- _Aim of the exercise_: The lines from the start of the records through the one containing "- No Dependency" are to be restated word for word; please include both ends.

————

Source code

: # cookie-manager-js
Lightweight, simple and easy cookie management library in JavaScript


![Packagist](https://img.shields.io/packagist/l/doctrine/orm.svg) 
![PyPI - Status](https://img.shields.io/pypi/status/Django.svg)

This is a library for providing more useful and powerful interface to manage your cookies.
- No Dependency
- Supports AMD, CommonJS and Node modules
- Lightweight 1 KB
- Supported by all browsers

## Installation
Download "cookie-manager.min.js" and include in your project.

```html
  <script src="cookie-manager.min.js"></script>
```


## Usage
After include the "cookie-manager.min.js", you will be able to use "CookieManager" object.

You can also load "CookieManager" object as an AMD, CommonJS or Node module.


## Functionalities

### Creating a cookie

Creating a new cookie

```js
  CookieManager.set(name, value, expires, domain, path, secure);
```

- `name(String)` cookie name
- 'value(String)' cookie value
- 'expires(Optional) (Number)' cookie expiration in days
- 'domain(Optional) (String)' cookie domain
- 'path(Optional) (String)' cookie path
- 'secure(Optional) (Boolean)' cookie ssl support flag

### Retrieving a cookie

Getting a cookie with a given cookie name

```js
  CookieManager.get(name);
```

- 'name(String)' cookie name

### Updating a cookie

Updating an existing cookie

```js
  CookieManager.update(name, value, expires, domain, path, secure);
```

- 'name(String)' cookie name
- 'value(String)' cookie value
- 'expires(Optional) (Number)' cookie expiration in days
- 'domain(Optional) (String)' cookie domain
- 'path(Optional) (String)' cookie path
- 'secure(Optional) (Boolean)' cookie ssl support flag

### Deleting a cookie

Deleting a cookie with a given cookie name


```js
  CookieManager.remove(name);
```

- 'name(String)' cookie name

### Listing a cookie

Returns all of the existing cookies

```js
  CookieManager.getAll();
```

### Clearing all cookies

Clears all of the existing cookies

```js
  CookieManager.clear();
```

————

- _Task output_:
Source code

: # cookie-manager-js
Lightweight, simple and easy cookie management library in JavaScript


![Packagist](https://img.shields.io/packagist/l/doctrine/orm.svg) 
![PyPI - Status](https://img.shields.io/pypi/status/Django.svg)

This is a library for providing more useful and powerful interface to manage your cookies.
- No Dependency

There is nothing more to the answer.